We spent a long summer and fall collecting data and information about crime here on Capitol Hill. We met in meeting after meeting with human service organizations, attempting to dismantle the polarization that existed between service organizations and the people they serve, and neighbors and business owners. We saw the power in the two divergent groups working together to address very real social problems and criminality.

We organized an extensive grassroots effort of neighbors, businesses and other community organizations to be the squeaking wheel in the ears of government and law enforcement, and we were successful, or so we thought, in getting the City Council to budget $400,000 for a fully funded, dedicated bike patrol of eight officers and one sergeant, and $30,000 for a full-time street outreach worker to assist the homeless and disaffected youth who wander our streets and live in our parks and doorways.

We knew this was a short-term solution, but at least we had our foot in the door of public process. We know the problems are multi-layered, complex and need a much greater focus and commitment of resources.

You can imagine our disappointment, frustration and anger when Mayor Nickels put a freeze on the money we need to ensure public safety and a minimum support effort for homeless youth. And now we are treading water in the thick mud of process with the city and the police department, trying to find a way to utilize the money if and when it is every unfrozen. Don't you just love it?

The buzz was loud on Capitol Hill last summer, and it spread to other neighborhoods and organizations in the East Precinct. We have finally united to say we have had enough of the lawlessness, the incivility and the lack of safety in our neighborhoods and parks. All of us have been quietly talking about it for years as we've seen our neighborhoods change. And now we are stating it loudly and clearly, in an organized and powerful voice, and we will be heard whether public officials or law enforcement leadership wants to hear it or not. We will not be buried under interminable public process, staged photo-ops with the mayor and police chief, honorary award ceremonies to thank us for our good citizenship and public efforts. We demand results and we will get them.

We have worked with the Parks Department in addressing the environmental safety of park open spaces and public restrooms. The Seattle Parks Department has been a valuable resource for the community and is peopled with dedicated public servants. We have formed block watches and park watches, groups of citizens strolling about the streets and parks and reporting illegal activity. Neighborhood groups are working tirelessly to bring legitimate activities into the parks for all citizens on Capitol Hill, including street youth and homeless people, not just the "cranky neighbors" or "heartless homeowners," as some of us have been categorized.

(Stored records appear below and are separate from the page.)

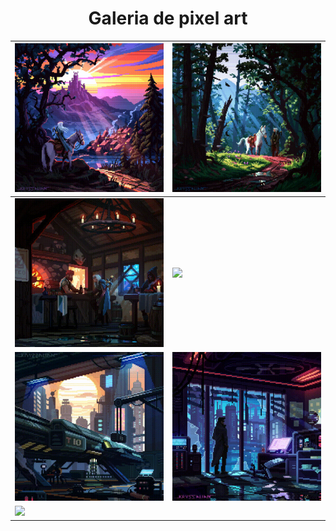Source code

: <h1 align="center"> Galeria de pixel art</h1>

|![](https://github.com/rafinha-dev/GIFs/blob/master/GIFs/nse-3056751374881459078-fe624753-29af-49ca-8cf3-f443d3e8277d.gif)|![](https://github.com/rafinha-dev/GIFs/blob/master/GIFs/nse-4837443093431252069-5a6de32b-d100-4c57-b83b-fa9b1f7441ad.gif)|
|--|--|
|![](https://github.com/rafinha-dev/GIFs/blob/master/GIFs/nse-5725729270967134667-27dc0dd7-adaf-4abe-926f-08bffb29794f.gif)|![](https://github.com/rafinha-dev/GIFs/blob/master/GIFs/nse-5943230105341520209-09f90c0d-72d5-4a2d-bf06-d44151d3840b.gif)|
|![](https://github.com/rafinha-dev/GIFs/blob/master/GIFs/nse-6003909416634961758-f666cf8f-07dc-470a-b40f-a8ed04689c46.gif)|![](https://github.com/rafinha-dev/GIFs/blob/master/GIFs/nse-7015582451411697295-4c3ee696-cb72-4bc4-b75f-49786f1e17a9.gif)|
|![](https://github.com/rafinha-dev/GIFs/blob/master/GIFs/nse-8978605329268249379-16ba743a-703f-48f0-8b64-614ba8d23bc4.gif)|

Those are yesterday's monikers, anyway. We know who we are on Capitol Hill - a vibrant and rich sauce of all classes, all colors, all sorts, all genders, all ages, all beliefs - and we are going to make it work. But we need some real leadership from the city, from elected officials who have a real vision for Seattle neighborhoods that includes basic safety and public civility.

It is true that following Mayor Nickels' 17-point plan to address issues in Cal Anderson Park last fall, things got better. They usually do when summer ends, the rains fall and the weather turns chilly. You can know with complete certainty that as spring and summer return, we will be watching closely and reporting in very public ways just how effective those measures were and how closely you heard our demands for assistance.

And we will hold the mayor to his well-published statements that "public safety is the paramount duty of the City." We expect to see this commitment in the funding of the eight officer, fully funded, dedicated bike patrol for the East Precinct and funding for a street outreach worker to work with Capitol Hill's homeless and disaffected youth.

Brad Trenary is a Capitol Hill resident.